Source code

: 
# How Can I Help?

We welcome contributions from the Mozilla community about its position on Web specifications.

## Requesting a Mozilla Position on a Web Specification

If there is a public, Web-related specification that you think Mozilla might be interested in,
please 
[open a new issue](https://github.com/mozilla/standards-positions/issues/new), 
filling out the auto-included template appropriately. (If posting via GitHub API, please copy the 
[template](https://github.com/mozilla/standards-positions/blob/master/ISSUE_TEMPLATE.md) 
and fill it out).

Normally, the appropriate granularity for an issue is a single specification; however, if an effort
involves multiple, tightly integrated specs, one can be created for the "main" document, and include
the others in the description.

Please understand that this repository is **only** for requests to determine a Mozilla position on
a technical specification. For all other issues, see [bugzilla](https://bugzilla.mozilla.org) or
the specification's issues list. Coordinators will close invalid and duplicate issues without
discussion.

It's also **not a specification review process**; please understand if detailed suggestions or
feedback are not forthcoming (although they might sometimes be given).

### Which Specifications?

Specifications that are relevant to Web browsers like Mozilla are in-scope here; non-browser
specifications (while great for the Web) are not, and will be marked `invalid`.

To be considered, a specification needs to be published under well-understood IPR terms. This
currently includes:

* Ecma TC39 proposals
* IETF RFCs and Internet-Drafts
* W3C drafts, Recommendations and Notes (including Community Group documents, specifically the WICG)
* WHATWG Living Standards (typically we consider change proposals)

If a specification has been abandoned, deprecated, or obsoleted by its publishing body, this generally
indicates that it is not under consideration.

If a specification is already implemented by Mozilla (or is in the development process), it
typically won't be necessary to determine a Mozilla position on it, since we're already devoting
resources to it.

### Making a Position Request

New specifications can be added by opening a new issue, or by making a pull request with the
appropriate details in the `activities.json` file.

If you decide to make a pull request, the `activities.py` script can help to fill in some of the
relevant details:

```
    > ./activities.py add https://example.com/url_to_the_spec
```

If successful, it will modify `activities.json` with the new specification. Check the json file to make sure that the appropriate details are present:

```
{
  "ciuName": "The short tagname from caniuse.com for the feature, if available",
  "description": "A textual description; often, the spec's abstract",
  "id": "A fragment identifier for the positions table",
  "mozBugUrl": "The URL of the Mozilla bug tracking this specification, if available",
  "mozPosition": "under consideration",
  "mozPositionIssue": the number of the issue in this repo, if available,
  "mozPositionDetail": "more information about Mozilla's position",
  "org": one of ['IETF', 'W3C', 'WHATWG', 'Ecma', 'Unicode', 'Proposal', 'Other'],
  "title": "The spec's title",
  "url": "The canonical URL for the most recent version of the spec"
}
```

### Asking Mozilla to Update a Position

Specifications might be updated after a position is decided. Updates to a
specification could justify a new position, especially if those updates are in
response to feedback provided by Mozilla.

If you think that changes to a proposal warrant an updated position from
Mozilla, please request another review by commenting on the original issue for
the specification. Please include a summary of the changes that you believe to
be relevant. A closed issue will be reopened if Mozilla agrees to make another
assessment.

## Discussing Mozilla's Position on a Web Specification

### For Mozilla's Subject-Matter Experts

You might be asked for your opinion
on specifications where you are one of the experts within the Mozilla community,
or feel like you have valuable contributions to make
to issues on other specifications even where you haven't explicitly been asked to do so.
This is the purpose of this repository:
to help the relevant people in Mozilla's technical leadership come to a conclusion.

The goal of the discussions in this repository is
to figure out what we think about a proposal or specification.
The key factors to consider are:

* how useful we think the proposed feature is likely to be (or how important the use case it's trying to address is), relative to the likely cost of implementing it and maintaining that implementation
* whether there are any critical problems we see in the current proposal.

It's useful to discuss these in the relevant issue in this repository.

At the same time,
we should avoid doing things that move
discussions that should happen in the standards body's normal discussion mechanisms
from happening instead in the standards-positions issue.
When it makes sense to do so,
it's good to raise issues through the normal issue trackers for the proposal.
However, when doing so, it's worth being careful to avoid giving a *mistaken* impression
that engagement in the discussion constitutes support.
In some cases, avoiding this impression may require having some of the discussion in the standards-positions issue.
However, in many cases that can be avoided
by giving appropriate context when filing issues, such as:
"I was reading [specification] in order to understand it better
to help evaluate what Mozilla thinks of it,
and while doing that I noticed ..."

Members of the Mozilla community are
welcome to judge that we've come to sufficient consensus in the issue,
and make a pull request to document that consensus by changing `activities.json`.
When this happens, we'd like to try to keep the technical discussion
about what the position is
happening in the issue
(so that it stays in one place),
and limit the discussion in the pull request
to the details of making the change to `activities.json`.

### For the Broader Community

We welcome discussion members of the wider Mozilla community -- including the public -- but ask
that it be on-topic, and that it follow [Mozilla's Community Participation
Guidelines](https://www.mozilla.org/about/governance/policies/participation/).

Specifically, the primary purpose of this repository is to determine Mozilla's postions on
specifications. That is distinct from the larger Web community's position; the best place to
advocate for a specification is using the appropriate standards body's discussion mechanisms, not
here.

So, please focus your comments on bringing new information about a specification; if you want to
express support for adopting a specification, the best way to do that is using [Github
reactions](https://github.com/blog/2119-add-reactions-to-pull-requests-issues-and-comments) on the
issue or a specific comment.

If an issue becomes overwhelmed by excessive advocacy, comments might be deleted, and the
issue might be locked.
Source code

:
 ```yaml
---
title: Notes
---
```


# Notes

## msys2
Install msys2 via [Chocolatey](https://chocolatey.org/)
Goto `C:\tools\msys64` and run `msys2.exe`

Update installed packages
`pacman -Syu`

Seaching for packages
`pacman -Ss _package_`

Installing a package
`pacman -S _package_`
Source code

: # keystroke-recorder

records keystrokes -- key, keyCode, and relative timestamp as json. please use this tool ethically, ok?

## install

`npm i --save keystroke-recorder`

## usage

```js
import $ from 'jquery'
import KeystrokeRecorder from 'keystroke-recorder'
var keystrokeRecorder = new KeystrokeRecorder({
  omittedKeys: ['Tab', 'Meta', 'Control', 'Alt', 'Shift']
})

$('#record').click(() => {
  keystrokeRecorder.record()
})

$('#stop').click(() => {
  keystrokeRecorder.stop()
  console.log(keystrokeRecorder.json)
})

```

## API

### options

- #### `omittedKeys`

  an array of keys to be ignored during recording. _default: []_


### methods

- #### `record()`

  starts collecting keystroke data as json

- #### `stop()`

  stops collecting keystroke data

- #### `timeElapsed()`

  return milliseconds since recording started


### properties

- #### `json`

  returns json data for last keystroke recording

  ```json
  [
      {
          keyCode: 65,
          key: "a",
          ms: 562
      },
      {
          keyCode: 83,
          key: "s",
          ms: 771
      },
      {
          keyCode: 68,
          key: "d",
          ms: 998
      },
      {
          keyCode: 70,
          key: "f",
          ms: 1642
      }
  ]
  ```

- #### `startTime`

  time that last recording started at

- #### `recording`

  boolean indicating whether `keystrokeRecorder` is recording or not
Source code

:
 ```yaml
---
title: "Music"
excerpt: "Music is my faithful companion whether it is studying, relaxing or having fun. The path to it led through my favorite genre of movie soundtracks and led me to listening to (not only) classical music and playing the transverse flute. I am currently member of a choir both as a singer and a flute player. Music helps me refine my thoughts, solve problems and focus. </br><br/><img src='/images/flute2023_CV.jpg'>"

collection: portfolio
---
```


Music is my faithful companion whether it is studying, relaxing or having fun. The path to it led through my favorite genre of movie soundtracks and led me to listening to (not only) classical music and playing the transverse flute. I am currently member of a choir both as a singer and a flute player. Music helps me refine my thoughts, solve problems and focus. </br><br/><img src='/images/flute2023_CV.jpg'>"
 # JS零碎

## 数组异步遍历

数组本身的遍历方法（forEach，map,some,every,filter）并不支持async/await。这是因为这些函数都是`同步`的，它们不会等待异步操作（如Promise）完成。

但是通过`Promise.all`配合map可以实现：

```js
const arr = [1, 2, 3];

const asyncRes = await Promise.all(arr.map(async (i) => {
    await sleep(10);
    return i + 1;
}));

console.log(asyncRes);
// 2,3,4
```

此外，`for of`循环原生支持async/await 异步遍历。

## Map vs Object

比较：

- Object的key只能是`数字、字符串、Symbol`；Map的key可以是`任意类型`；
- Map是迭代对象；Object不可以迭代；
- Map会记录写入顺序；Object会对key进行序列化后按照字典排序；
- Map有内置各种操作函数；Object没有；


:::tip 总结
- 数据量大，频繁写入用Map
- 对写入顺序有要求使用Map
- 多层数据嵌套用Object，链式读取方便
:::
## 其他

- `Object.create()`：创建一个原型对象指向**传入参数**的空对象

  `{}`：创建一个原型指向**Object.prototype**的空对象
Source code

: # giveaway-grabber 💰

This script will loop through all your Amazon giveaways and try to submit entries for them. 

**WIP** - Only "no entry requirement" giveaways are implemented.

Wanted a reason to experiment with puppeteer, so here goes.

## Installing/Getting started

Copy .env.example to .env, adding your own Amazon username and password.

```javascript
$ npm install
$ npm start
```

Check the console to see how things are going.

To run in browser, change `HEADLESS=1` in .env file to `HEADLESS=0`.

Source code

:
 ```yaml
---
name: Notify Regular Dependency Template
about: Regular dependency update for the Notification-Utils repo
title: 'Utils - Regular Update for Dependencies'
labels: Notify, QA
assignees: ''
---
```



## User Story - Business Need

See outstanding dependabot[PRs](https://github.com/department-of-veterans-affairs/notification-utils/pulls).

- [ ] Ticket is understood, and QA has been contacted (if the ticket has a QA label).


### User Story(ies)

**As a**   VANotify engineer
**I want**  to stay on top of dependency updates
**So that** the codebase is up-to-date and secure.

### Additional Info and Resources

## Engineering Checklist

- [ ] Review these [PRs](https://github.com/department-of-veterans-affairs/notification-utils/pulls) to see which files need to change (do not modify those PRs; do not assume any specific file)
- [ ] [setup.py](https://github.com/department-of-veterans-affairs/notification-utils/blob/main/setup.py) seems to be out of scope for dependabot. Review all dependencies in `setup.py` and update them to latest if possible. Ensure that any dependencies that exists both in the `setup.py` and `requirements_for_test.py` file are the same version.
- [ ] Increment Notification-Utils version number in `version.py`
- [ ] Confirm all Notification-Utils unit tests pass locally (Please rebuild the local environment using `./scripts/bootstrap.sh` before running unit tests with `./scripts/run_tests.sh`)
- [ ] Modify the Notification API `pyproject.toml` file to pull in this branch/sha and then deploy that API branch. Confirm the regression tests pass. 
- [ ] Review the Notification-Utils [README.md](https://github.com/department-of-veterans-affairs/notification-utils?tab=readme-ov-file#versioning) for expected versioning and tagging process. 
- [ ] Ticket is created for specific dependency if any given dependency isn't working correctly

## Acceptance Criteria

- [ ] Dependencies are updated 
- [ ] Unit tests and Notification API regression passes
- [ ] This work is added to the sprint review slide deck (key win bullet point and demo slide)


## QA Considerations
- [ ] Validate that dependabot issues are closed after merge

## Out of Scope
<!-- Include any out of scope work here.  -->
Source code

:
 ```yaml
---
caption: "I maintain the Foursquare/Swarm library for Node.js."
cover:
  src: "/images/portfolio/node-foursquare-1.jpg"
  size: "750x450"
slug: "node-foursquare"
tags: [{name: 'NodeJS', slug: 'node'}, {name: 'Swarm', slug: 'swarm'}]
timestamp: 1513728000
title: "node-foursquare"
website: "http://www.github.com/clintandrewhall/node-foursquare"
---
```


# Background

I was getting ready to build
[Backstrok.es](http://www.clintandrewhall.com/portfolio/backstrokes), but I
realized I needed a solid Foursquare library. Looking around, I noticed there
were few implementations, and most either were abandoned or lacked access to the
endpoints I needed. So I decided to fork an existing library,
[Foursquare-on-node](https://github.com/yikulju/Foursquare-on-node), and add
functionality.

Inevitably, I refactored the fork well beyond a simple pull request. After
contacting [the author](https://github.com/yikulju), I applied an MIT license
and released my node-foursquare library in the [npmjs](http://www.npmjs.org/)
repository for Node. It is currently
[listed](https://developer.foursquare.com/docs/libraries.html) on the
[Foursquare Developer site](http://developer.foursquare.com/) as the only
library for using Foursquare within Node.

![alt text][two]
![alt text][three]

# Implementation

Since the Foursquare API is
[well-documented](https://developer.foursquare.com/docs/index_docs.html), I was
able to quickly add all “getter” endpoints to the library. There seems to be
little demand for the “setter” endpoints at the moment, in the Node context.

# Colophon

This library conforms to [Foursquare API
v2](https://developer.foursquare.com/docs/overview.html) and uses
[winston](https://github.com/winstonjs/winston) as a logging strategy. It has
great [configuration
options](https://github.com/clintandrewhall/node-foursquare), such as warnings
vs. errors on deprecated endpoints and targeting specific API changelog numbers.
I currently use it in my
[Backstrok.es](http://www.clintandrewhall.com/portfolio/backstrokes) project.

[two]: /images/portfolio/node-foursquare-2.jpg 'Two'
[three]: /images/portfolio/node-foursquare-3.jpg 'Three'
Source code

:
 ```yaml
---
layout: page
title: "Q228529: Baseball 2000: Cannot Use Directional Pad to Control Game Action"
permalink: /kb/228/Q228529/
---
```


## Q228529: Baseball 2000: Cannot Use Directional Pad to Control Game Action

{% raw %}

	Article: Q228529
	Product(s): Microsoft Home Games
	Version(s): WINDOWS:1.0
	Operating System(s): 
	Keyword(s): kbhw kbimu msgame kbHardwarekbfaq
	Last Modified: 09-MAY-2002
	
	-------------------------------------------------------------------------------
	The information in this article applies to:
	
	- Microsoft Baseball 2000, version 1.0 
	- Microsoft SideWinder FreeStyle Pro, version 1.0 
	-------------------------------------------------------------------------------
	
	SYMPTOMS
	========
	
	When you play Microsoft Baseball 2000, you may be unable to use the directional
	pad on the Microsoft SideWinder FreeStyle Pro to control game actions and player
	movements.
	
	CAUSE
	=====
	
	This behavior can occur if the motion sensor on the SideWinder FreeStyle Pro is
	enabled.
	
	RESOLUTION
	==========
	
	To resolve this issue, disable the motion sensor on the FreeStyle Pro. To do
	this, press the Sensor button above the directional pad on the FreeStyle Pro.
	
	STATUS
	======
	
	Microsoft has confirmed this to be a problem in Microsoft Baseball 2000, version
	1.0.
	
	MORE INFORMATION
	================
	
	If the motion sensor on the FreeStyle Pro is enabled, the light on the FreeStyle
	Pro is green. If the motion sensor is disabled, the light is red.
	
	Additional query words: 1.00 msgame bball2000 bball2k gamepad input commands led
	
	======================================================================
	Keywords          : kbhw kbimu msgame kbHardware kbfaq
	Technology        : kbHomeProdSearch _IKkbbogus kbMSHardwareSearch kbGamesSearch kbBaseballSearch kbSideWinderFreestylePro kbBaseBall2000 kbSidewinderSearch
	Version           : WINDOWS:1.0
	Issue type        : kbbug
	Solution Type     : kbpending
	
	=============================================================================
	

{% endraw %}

________

■ **BRIEF**:
Report each line of the material above where the word "kbimu" appears.

■ **REPLY TO THE TASK**:
	Keyword(s): kbhw kbimu msgame kbHardwarekbfaq
	Keywords          : kbhw kbimu msgame kbHardware kbfaq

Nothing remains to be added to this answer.